This is the mail archive of the
libc-alpha@sourceware.org
mailing list for the glibc project.
Re: RFC: Add <sys/platform/x86.h> to glibc 2.29
On 07/31/2018 10:48 AM, H.J. Lu wrote:
> On Tue, Jul 31, 2018 at 6:32 AM, Carlos O'Donell <carlos@redhat.com> wrote:
>> On 07/29/2018 12:16 PM, H.J. Lu wrote:
>>> I am proposing to add <sys/platform/x86.h> to glibc 2.29 to provide
>>> an API to access x86 specific platform features:
>>>
>>> enum
>>> {
>>> /* The integer bit array index of architecture feature bits. */
>>> FEATURE_INDEX_1 = 0,
>>> FEATURE_INDEX_2,
>>> /* The current maximum size of the feature integer bit array. */
>>> FEATURE_INDEX_MAX
>>> };
>>>
>>> enum
>>> {
>>> COMMON_CPUID_INDEX_1 = 0,
>>> COMMON_CPUID_INDEX_7,
>>> COMMON_CPUID_INDEX_80000001,
>>> COMMON_CPUID_INDEX_D_ECX_1,
>>> COMMON_CPUID_INDEX_80000007,
>>> COMMON_CPUID_INDEX_80000008,
>>> /* Keep the following line at the end. */
>>> COMMON_CPUID_INDEX_MAX
>>> };
>>>
>>> enum cpu_features_kind
>>> {
>>> arch_kind_unknown = 0,
>>> arch_kind_intel,
>>> arch_kind_amd,
>>> arch_kind_other
>>> };
>>>
>>> struct cpuid_registers
>>> {
>>> unsigned int eax;
>>> unsigned int ebx;
>>> unsigned int ecx;
>>> unsigned int edx;
>>> };
>>>
>>> extern enum cpu_features_kind __x86_get_cpu_kind (void)
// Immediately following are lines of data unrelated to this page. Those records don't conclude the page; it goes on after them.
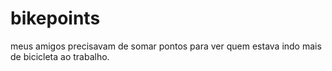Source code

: # bikepoints
meus amigos precisavam de somar pontos para ver quem estava indo mais de bicicleta ao trabalho.

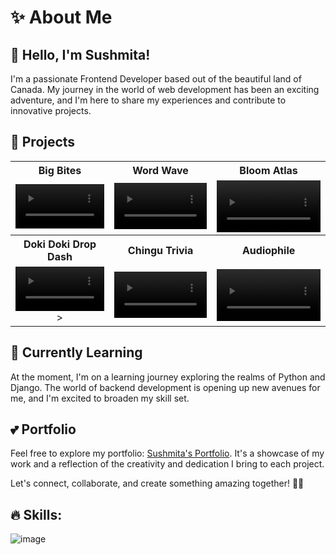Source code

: # ✨ About Me

## 👋 Hello, I'm Sushmita!

I'm a passionate Frontend Developer based out of the beautiful land of Canada. My journey in the world of web development has been an exciting adventure, and I'm here to share my experiences and contribute to innovative projects.


## 👀 Projects




<table style="width:100%" >
 <tr>
    <th>Big Bites</th>
    <th>Word Wave</th>
    <th>Bloom Atlas</th>
  </tr>
    <tr>
        <td valign="middle" align="center"><video src="https://github.com/Sushmita-Ghosh/Sushmita-Ghosh/assets/82622059/fbb01d44-c61c-47b1-ac3a-96fbabf962a5" type="video/mp4" width="100%" height="100%" autoplay=true ></video></td>
        <td valign="middle" align="center"><video src="https://github.com/Sushmita-Ghosh/Sushmita-Ghosh/assets/82622059/fbb01d44-c61c-47b1-ac3a-96fbabf962a5" type="video/mp4" width="100%" height="100%" autoplay=true ></video></td>
        <td valign="middle" align="center"><video src="https://github.com/Sushmita-Ghosh/Sushmita-Ghosh/assets/82622059/fbb01d44-c61c-47b1-ac3a-96fbabf962a5" type="video/mp4" width="100%" height="100%" autoplay=true ></video></td>
    </tr>
      <tr>
    <th>Doki Doki Drop Dash</th>
    <th>Chingu Trivia</th>
    <th>Audiophile</th>
  </tr>
        <tr>
        <td valign="middle" align="center"><video src="https://github.com/Sushmita-Ghosh/Sushmita-Ghosh/assets/82622059/fbb01d44-c61c-47b1-ac3a-96fbabf962a5" type="video/mp4" width="100%" height="100%" autoplay=true ></video>></td>
        <td valign="middle" align="center"><video src="https://github.com/Sushmita-Ghosh/Sushmita-Ghosh/assets/82622059/fbb01d44-c61c-47b1-ac3a-96fbabf962a5" type="video/mp4" width="100%" height="100%" autoplay=true ></video></td>
        <td valign="middle" align="center"><video src="https://github.com/Sushmita-Ghosh/Sushmita-Ghosh/assets/82622059/fbb01d44-c61c-47b1-ac3a-96fbabf962a5" type="video/mp4" width="100%" height="100%" autoplay=true ></video></td>
    </tr>
</table>


## 🌱 Currently Learning

At the moment, I'm on a learning journey exploring the realms of Python and Django. The world of backend development is opening up new avenues for me, and I'm excited to broaden my skill set.


## 💕 Portfolio

Feel free to explore my portfolio: [Sushmita's Portfolio](https://sushmita-portfolio.vercel.app/). It's a showcase of my work and a reflection of the creativity and dedication I bring to each project.

Let's connect, collaborate, and create something amazing together! 🚀✨


<!---
Sushmita-Ghosh/Sushmita-Ghosh is a ✨ special ✨ repository because its `README.md` (this file) appears on your GitHub profile.
You can click the Preview link to take a look at your changes.
--->
<!--- [![GitHub Streak](https://streak-stats.demolab.com/?user=Sushmita-Ghosh&theme=dark)](https://git.io/streak-stats) -->
<!---
[![GitHub Streak](https://streak-stats.demolab.com/?user=Sushmita-Ghosh)](https://git.io/streak-stats)
--->
<!---
 ![Sushmita's GitHub stats](https://github-readme-stats.vercel.app/api?username=Sushmita-Ghosh&show_icons=true&theme=transparent)
--->
<!---
 [![Top Langs](https://github-readme-stats.vercel.app/api/top-langs/?username=Sushmita-Ghosh)](https://github.com/Sushmita-Ghosh/github-readme-stats) 
 --->

## 🔥 Skills:
![image](https://github.com/Sushmita-Ghosh/Sushmita-Ghosh/assets/82622059/a1c8674a-d822-4aaa-b54b-635f126ef3e3)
>>> __attribute__ ((const));
>>>
>>> extern const struct cpuid_registers *__x86_get_cpuid_registers
>>> (unsigned int) __attribute__ ((const));
>>>
>>> extern unsigned int __x86_get_arch_feature (unsigned int)
>>> __attribute__ ((const));
>>>
>>> extern unsigned long long __x86_tsc_to_ns (unsigned long long);
>>> extern unsigned long long __x86_ns_to_tsc (unsigned long long);
>>>
>>> /* HAS_* evaluates to true if we may use the feature at runtime. */
>>> #define HAS_CPU_FEATURE(name) \
>>> ((__x86_get_cpuid_registers (index_cpu_##name)->reg_##name \
>>> & (bit_cpu_##name)) != 0)
>>
>> I don't like these as macros.
>>
>> I would rather an inline function that does all the work within the function
>> and returns a result of the appropriate type e.g. boolean.
>
> CPUID instruction takes EAX and optionally ECX as input, It writes to
> EAX, EBX, ECD and EDX. Each CPU feature is determined by CPUID
> with specific input values and a bit in EAX, EBX, ECX or EDX. Take
> AVX2 as example:
>
> #define bit_cpu_AVX2 (1u << 5)
> #define index_cpu_AVX2 COMMON_CPUID_INDEX_7
> #define reg_AVX2 ebx
>
> It is determined by the bit 5 of EBX from CPUID with EAX == 7.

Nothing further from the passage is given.